The HRC and the Stanford Humanities Centre have entered into a collaboration to host workshops and facilitate scholarly exchange in 2011-2012.
These workshops will help advance research in comparative histories of western desert art, landscape and environment. The first of these workshops will be held in Stanford on 7 June, 2011 on the theme, ‘Trails of Fire: Signatures of Cultural and Environmental Transformations on the American and Australian Frontiers”. The conveners are Doug Bird from Stanford and Peter Veth from ANU, as well as Richard White and Jon Christensen from Stanford’s Bill Lane Centre of the American West which is co-sponsoring the event.

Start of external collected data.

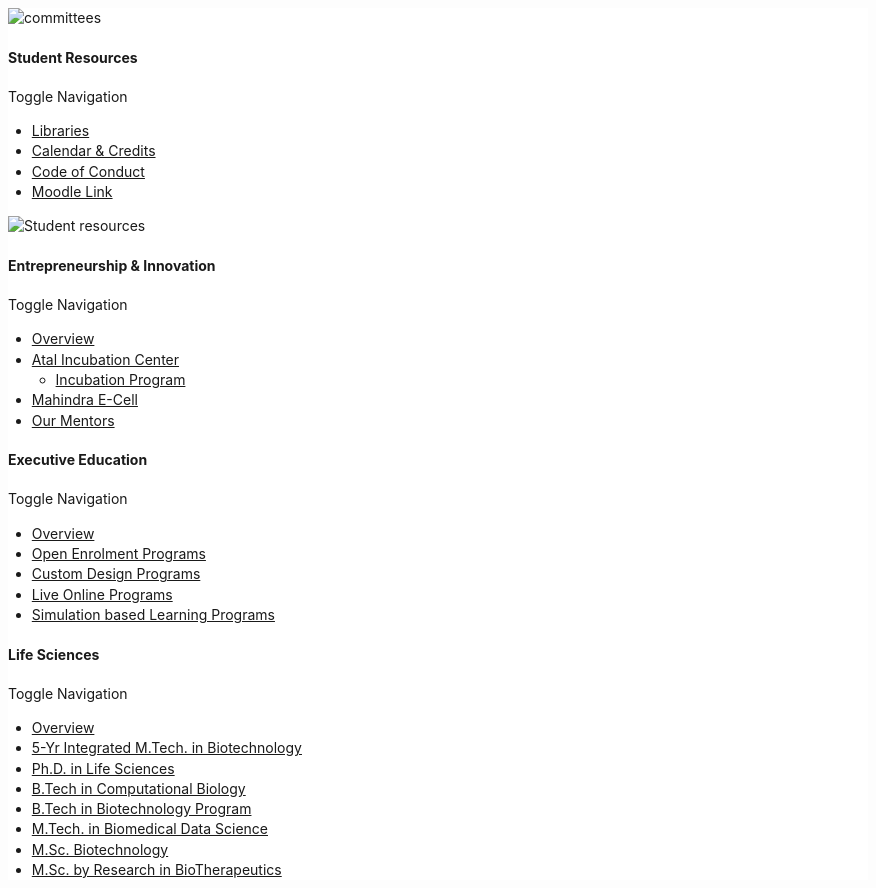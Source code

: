 
![committees](https://www.mahindrauniversity.edu.in/wp-content/uploads/2024/03/committees.webp)
#### Student Resources
Toggle Navigation
  * [Libraries](https://www.mahindrauniversity.edu.in/library-at-mahindra/)
  * [Calendar & Credits](https://www.mahindrauniversity.edu.in/calendar/)
  * [Code of Conduct](https://mahindrauniversity.edu.in/wp-content/uploads/2023/04/Appendix-8-Students-Code-of-Conduct_V1.pdf)
  * [Moodle Link](https://www.mahindrauniversity.edu.in/moodle-link/)


![Student resources](https://mahindrauniversity.edu.in/wp-content/uploads/2023/03/Student-resources.webp)
#### Entrepreneurship & Innovation
Toggle Navigation
  * [Overview](https://www.mahindrauniversity.edu.in/about-cei/)
  * [Atal Incubation Center](https://www.mahindrauniversity.edu.in/aic/)
    * [Incubation Program](https://www.mahindrauniversity.edu.in/about-cei/mahindra-e-hub/incubation-program/)
  * [Mahindra E-Cell](https://www.mahindrauniversity.edu.in/about-cei/e-cell/)
  * [Our Mentors](https://mahindrauniversity.edu.in/about-cei/e-cell/#our-mentors)


#### Executive Education
Toggle Navigation
  * [Overview](https://www.mahindrauniversity.edu.in/executive-educations/)
  * [Open Enrolment Programs](https://www.mahindrauniversity.edu.in/executive-educations/open-enrolment-programmes/)
  * [Custom Design Programs](https://www.mahindrauniversity.edu.in/executive-educations/custom-design-program/)
  * [Live Online Programs](https://www.mahindrauniversity.edu.in/executive-educations/live-online-program/)
  * [Simulation based Learning Programs](https://www.mahindrauniversity.edu.in/executive-educations/simulation-based-learning/)


#### Life Sciences
Toggle Navigation
  * [Overview](https://www.mahindrauniversity.edu.in/life-science/)
  * [5-Yr Integrated M.Tech. in Biotechnology](https://www.mahindrauniversity.edu.in/5-yr-integrated-m-tech-in-biotechnology/)
  * [Ph.D. in Life Sciences](https://www.mahindrauniversity.edu.in/phd-in-life-sciences/)
  * [B.Tech in Computational Biology](https://www.mahindrauniversity.edu.in/programs/b-tech/computational-biology/)
  * [B.Tech in Biotechnology Program](https://www.mahindrauniversity.edu.in/programs/b-tech/bio-technology-program/)
  * [M.Tech. in Biomedical Data Science](https://www.mahindrauniversity.edu.in/m-tech-in-biomedical-data-science/)
  * [M.Sc. Biotechnology](https://www.mahindrauniversity.edu.in/programs/m-sc-biotechnology-biologics-for-dr-reddys-labs/)
  * [M.Sc. by Research in BioTherapeutics](https://www.mahindrauniversity.edu.in/programs/m-sc-by-research-in-biotherapeutics/)
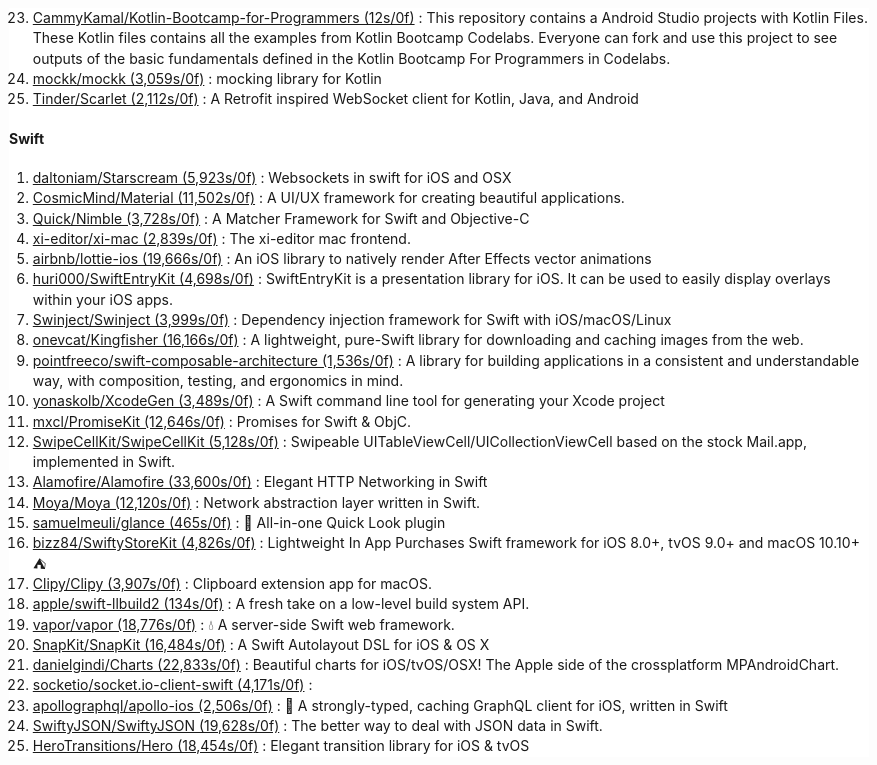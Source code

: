 23. [CammyKamal/Kotlin-Bootcamp-for-Programmers (12s/0f)](https://github.com/CammyKamal/Kotlin-Bootcamp-for-Programmers) : This repository contains a Android Studio projects with Kotlin Files. These Kotlin files contains all the examples from Kotlin Bootcamp Codelabs. Everyone can fork and use this project to see outputs of the basic fundamentals defined in the Kotlin Bootcamp For Programmers in Codelabs.
24. [mockk/mockk (3,059s/0f)](https://github.com/mockk/mockk) : mocking library for Kotlin
25. [Tinder/Scarlet (2,112s/0f)](https://github.com/Tinder/Scarlet) : A Retrofit inspired WebSocket client for Kotlin, Java, and Android

#### Swift
1. [daltoniam/Starscream (5,923s/0f)](https://github.com/daltoniam/Starscream) : Websockets in swift for iOS and OSX
2. [CosmicMind/Material (11,502s/0f)](https://github.com/CosmicMind/Material) : A UI/UX framework for creating beautiful applications.
3. [Quick/Nimble (3,728s/0f)](https://github.com/Quick/Nimble) : A Matcher Framework for Swift and Objective-C
4. [xi-editor/xi-mac (2,839s/0f)](https://github.com/xi-editor/xi-mac) : The xi-editor mac frontend.
5. [airbnb/lottie-ios (19,666s/0f)](https://github.com/airbnb/lottie-ios) : An iOS library to natively render After Effects vector animations
6. [huri000/SwiftEntryKit (4,698s/0f)](https://github.com/huri000/SwiftEntryKit) : SwiftEntryKit is a presentation library for iOS. It can be used to easily display overlays within your iOS apps.
7. [Swinject/Swinject (3,999s/0f)](https://github.com/Swinject/Swinject) : Dependency injection framework for Swift with iOS/macOS/Linux
8. [onevcat/Kingfisher (16,166s/0f)](https://github.com/onevcat/Kingfisher) : A lightweight, pure-Swift library for downloading and caching images from the web.
9. [pointfreeco/swift-composable-architecture (1,536s/0f)](https://github.com/pointfreeco/swift-composable-architecture) : A library for building applications in a consistent and understandable way, with composition, testing, and ergonomics in mind.
10. [yonaskolb/XcodeGen (3,489s/0f)](https://github.com/yonaskolb/XcodeGen) : A Swift command line tool for generating your Xcode project
11. [mxcl/PromiseKit (12,646s/0f)](https://github.com/mxcl/PromiseKit) : Promises for Swift & ObjC.
12. [SwipeCellKit/SwipeCellKit (5,128s/0f)](https://github.com/SwipeCellKit/SwipeCellKit) : Swipeable UITableViewCell/UICollectionViewCell based on the stock Mail.app, implemented in Swift.
13. [Alamofire/Alamofire (33,600s/0f)](https://github.com/Alamofire/Alamofire) : Elegant HTTP Networking in Swift
14. [Moya/Moya (12,120s/0f)](https://github.com/Moya/Moya) : Network abstraction layer written in Swift.
15. [samuelmeuli/glance (465s/0f)](https://github.com/samuelmeuli/glance) : 🔎 All-in-one Quick Look plugin
16. [bizz84/SwiftyStoreKit (4,826s/0f)](https://github.com/bizz84/SwiftyStoreKit) : Lightweight In App Purchases Swift framework for iOS 8.0+, tvOS 9.0+ and macOS 10.10+ ⛺
17. [Clipy/Clipy (3,907s/0f)](https://github.com/Clipy/Clipy) : Clipboard extension app for macOS.
18. [apple/swift-llbuild2 (134s/0f)](https://github.com/apple/swift-llbuild2) : A fresh take on a low-level build system API.
19. [vapor/vapor (18,776s/0f)](https://github.com/vapor/vapor) : 💧 A server-side Swift web framework.
20. [SnapKit/SnapKit (16,484s/0f)](https://github.com/SnapKit/SnapKit) : A Swift Autolayout DSL for iOS & OS X
21. [danielgindi/Charts (22,833s/0f)](https://github.com/danielgindi/Charts) : Beautiful charts for iOS/tvOS/OSX! The Apple side of the crossplatform MPAndroidChart.
22. [socketio/socket.io-client-swift (4,171s/0f)](https://github.com/socketio/socket.io-client-swift) : 
23. [apollographql/apollo-ios (2,506s/0f)](https://github.com/apollographql/apollo-ios) : 📱 A strongly-typed, caching GraphQL client for iOS, written in Swift
24. [SwiftyJSON/SwiftyJSON (19,628s/0f)](https://github.com/SwiftyJSON/SwiftyJSON) : The better way to deal with JSON data in Swift.
25. [HeroTransitions/Hero (18,454s/0f)](https://github.com/HeroTransitions/Hero) : Elegant transition library for iOS & tvOS
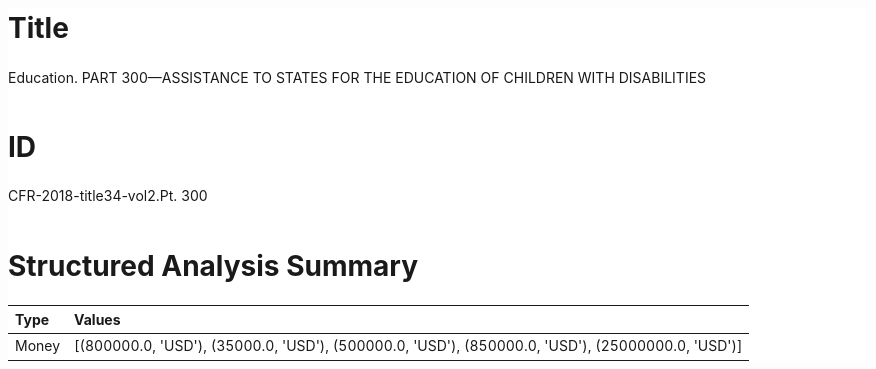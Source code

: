 # Title

 Education. PART 300—ASSISTANCE TO STATES FOR THE EDUCATION OF CHILDREN WITH DISABILITIES


# ID

 CFR-2018-title34-vol2.Pt. 300


# Structured Analysis Summary

| Type        | Values                                                                                                                                                                                                                                                                                                                                                                                                                                                                                                                                                                                                                                                                                                                                                                                                                                                                                                                                                                                                                                                                                                                                                                                                                                                                                                                                                                                                                                                                                                                    |
|:------------|:--------------------------------------------------------------------------------------------------------------------------------------------------------------------------------------------------------------------------------------------------------------------------------------------------------------------------------------------------------------------------------------------------------------------------------------------------------------------------------------------------------------------------------------------------------------------------------------------------------------------------------------------------------------------------------------------------------------------------------------------------------------------------------------------------------------------------------------------------------------------------------------------------------------------------------------------------------------------------------------------------------------------------------------------------------------------------------------------------------------------------------------------------------------------------------------------------------------------------------------------------------------------------------------------------------------------------------------------------------------------------------------------------------------------------------------------------------------------------------------------------------------------------|
| Money       | [(800000.0, 'USD'), (35000.0, 'USD'), (500000.0, 'USD'), (850000.0, 'USD'), (25000000.0, 'USD')]                                                                                                                                                                                                                                                                                                                                                                                                                                                                                                                                                                                                                                                                                                                                                                                                                                                                                                                                                                                                                                                                                                                                                                                                                                                                                                                                                                                                                          |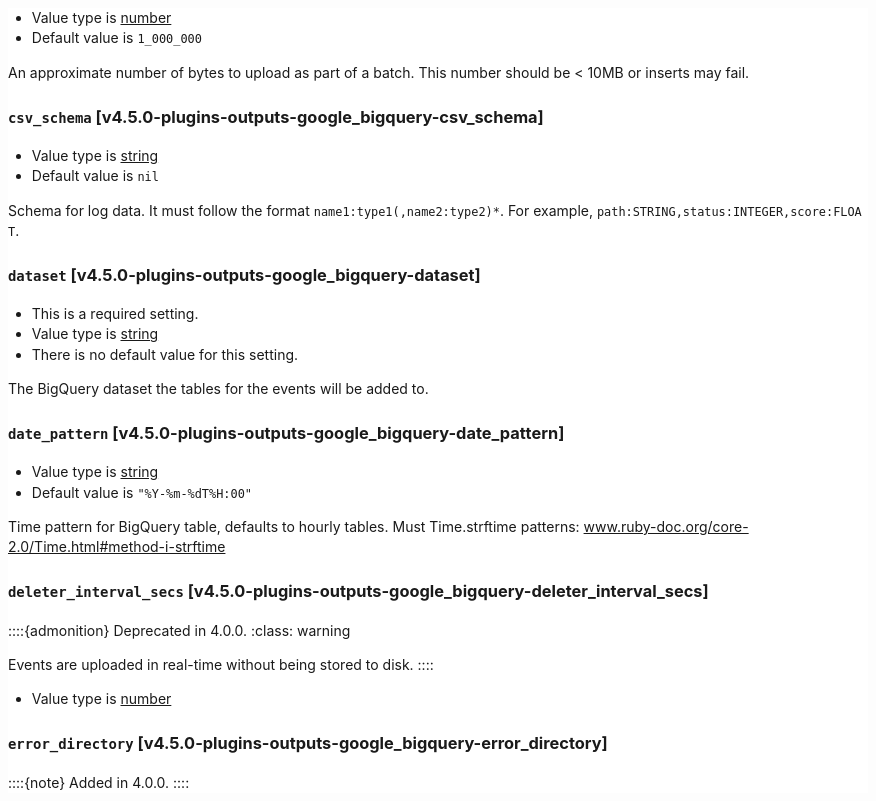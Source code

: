 * Value type is [number](logstash://reference/configuration-file-structure.md#number)
* Default value is `1_000_000`

An approximate number of bytes to upload as part of a batch. This number should be < 10MB or inserts may fail.


### `csv_schema` [v4.5.0-plugins-outputs-google_bigquery-csv_schema]

* Value type is [string](logstash://reference/configuration-file-structure.md#string)
* Default value is `nil`

Schema for log data. It must follow the format `name1:type1(,name2:type2)*`. For example, `path:STRING,status:INTEGER,score:FLOAT`.


### `dataset` [v4.5.0-plugins-outputs-google_bigquery-dataset]

* This is a required setting.
* Value type is [string](logstash://reference/configuration-file-structure.md#string)
* There is no default value for this setting.

The BigQuery dataset the tables for the events will be added to.


### `date_pattern` [v4.5.0-plugins-outputs-google_bigquery-date_pattern]

* Value type is [string](logstash://reference/configuration-file-structure.md#string)
* Default value is `"%Y-%m-%dT%H:00"`

Time pattern for BigQuery table, defaults to hourly tables. Must Time.strftime patterns: www.ruby-doc.org/core-2.0/Time.html#method-i-strftime


### `deleter_interval_secs` [v4.5.0-plugins-outputs-google_bigquery-deleter_interval_secs]

::::{admonition} Deprecated in 4.0.0.
:class: warning

Events are uploaded in real-time without being stored to disk.
::::


* Value type is [number](logstash://reference/configuration-file-structure.md#number)


### `error_directory` [v4.5.0-plugins-outputs-google_bigquery-error_directory]

::::{note}
Added in 4.0.0.
::::

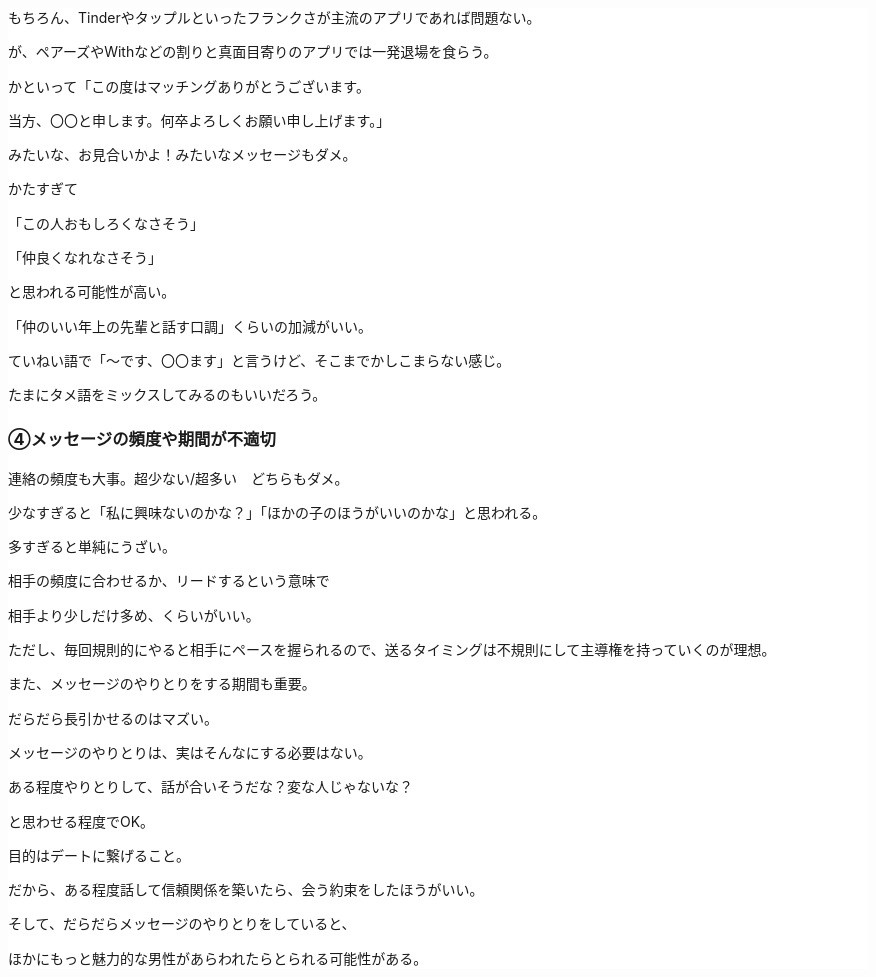 もちろん、Tinderやタップルといったフランクさが主流のアプリであれば問題ない。

が、ペアーズやWithなどの割りと真面目寄りのアプリでは一発退場を食らう。


かといって「この度はマッチングありがとうございます。

当方、〇〇と申します。何卒よろしくお願い申し上げます。」

みたいな、お見合いかよ！みたいなメッセージもダメ。


かたすぎて

「この人おもしろくなさそう」

「仲良くなれなさそう」

と思われる可能性が高い。


「仲のいい年上の先輩と話す口調」くらいの加減がいい。

ていねい語で「～です、〇〇ます」と言うけど、そこまでかしこまらない感じ。

たまにタメ語をミックスしてみるのもいいだろう。



### ④メッセージの頻度や期間が不適切

連絡の頻度も大事。超少ない/超多い　どちらもダメ。

少なすぎると「私に興味ないのかな？」「ほかの子のほうがいいのかな」と思われる。

多すぎると単純にうざい。


相手の頻度に合わせるか、リードするという意味で

相手より少しだけ多め、くらいがいい。


ただし、毎回規則的にやると相手にペースを握られるので、送るタイミングは不規則にして主導権を持っていくのが理想。



また、メッセージのやりとりをする期間も重要。

だらだら長引かせるのはマズい。


メッセージのやりとりは、実はそんなにする必要はない。


ある程度やりとりして、話が合いそうだな？変な人じゃないな？

と思わせる程度でOK。

目的はデートに繋げること。

だから、ある程度話して信頼関係を築いたら、会う約束をしたほうがいい。


そして、だらだらメッセージのやりとりをしていると、

ほかにもっと魅力的な男性があらわれたらとられる可能性がある。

The workshop will focus on the cultural and environmental dynamics at the margins of indigenous and colonial interaction in the Australian and American Wests. One premise of the workshop is that any understanding of the processes of rapid environmental change requires a transnational comparative exploration of social and economic transformations inherent in the spreading interaction of indigenous communities and settler colonialism. As a starting point for discussion, the workshop participants investigate the emergent material patterns – fire regime and habitat modification, indigenous resource use, the construction of landscapes, and artistic and other representations of these transformations – along the tentacles of invading agro-pastoral capitalism in Australia and North America. They will explore the continued salience of these transformations, especially along corridors of movement, where trails and roads create new interactions and boundaries, as well as ongoing issues of managing their associated heritage and natural resources.
The workshop will include scholars and researchers as well as indigenous people from Australia and the western United States. ANU participants include, Peter Veth, Kylie Message and John Carty.